ACTION ITEM ▸ The answer is a single number: the count of lines below in which the word "singleCol" appears.

[Data extracted from a collection]
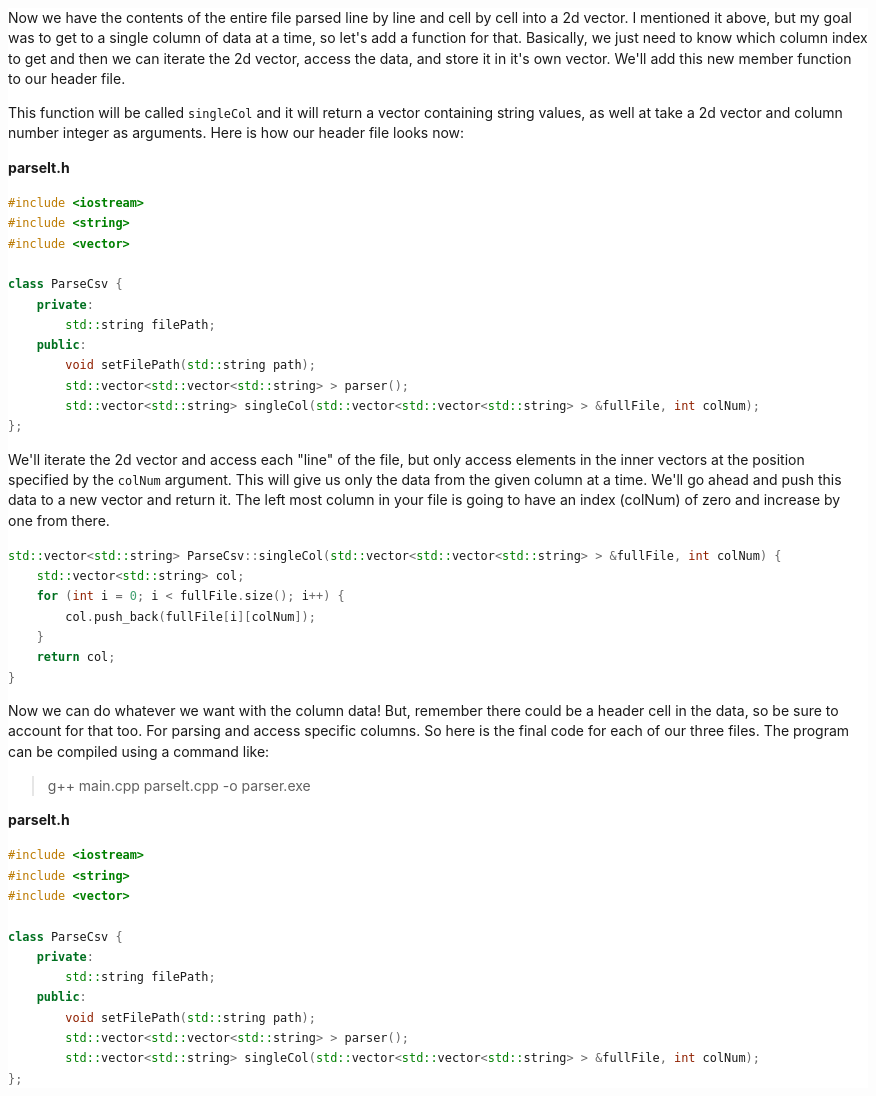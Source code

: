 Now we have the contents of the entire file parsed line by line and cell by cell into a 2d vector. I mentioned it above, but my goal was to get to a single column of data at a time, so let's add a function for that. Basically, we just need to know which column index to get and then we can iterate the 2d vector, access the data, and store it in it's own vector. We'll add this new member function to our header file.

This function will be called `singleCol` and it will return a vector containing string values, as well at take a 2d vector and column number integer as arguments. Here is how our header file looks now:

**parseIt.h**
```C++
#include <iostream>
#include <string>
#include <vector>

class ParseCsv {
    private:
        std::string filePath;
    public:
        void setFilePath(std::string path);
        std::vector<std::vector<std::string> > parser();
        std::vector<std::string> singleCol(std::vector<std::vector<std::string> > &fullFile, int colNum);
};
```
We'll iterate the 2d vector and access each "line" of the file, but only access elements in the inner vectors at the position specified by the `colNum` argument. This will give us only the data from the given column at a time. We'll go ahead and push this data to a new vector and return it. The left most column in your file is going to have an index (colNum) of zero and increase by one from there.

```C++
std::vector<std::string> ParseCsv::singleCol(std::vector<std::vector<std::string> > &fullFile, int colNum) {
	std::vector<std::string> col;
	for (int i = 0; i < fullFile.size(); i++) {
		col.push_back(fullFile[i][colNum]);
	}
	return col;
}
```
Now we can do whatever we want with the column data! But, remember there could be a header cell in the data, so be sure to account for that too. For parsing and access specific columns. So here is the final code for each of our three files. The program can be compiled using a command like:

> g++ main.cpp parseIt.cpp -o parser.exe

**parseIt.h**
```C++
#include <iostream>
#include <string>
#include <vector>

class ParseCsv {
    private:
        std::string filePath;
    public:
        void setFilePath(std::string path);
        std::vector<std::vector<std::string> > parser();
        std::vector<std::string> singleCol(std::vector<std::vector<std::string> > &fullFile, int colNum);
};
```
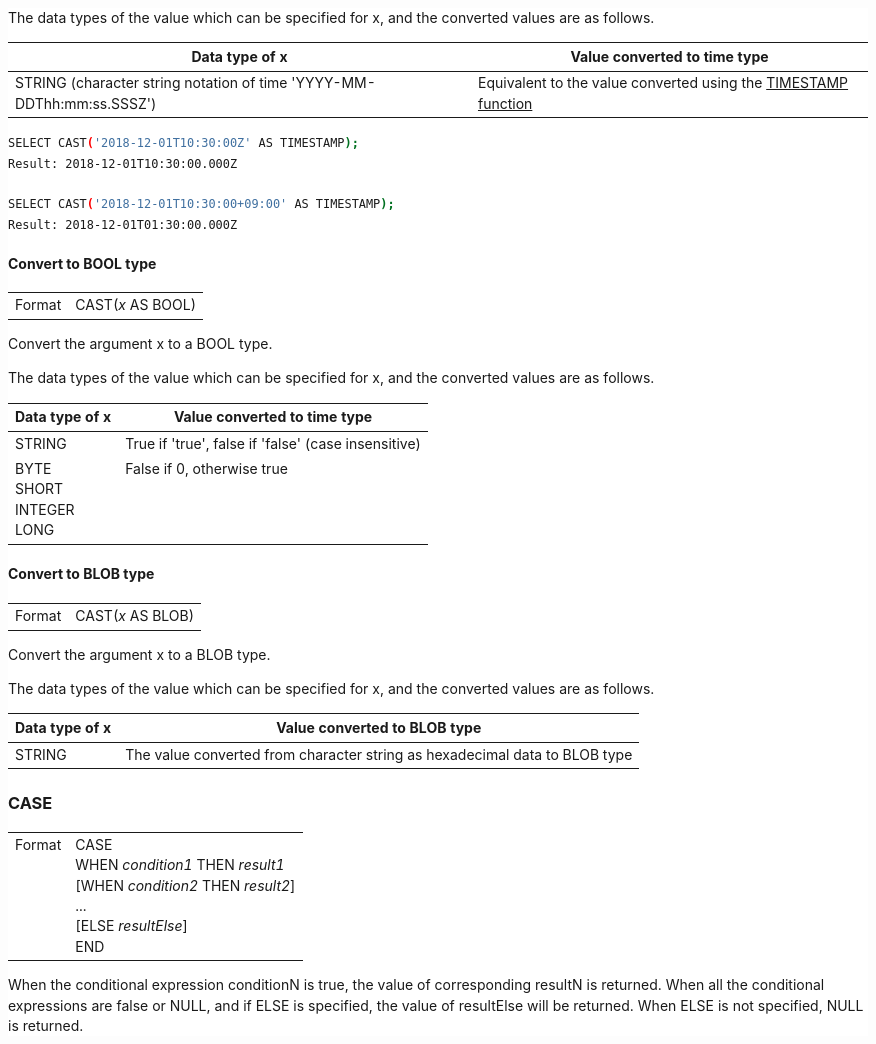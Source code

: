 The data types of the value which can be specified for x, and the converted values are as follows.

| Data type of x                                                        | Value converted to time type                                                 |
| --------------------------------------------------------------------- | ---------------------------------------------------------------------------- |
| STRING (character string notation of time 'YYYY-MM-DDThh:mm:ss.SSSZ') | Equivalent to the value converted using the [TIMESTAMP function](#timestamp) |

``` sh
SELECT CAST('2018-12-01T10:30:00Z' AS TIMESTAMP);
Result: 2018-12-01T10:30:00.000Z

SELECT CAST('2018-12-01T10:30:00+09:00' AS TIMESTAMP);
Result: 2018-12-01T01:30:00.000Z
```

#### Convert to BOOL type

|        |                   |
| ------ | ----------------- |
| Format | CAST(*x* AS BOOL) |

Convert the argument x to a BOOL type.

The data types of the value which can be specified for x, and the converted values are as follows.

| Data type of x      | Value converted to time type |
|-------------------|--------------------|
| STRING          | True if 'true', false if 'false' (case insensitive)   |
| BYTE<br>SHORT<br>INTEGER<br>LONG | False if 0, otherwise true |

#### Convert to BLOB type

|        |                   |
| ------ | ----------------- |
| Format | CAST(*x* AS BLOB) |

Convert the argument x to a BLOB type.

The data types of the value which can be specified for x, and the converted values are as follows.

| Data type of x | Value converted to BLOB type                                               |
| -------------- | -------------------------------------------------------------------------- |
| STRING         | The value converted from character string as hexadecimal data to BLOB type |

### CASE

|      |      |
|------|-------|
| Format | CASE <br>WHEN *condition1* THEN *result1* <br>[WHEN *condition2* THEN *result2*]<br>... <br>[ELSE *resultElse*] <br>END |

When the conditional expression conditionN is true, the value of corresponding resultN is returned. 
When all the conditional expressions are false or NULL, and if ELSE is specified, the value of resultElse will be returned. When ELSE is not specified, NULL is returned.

WRITTEN SOLUTION ▸ 4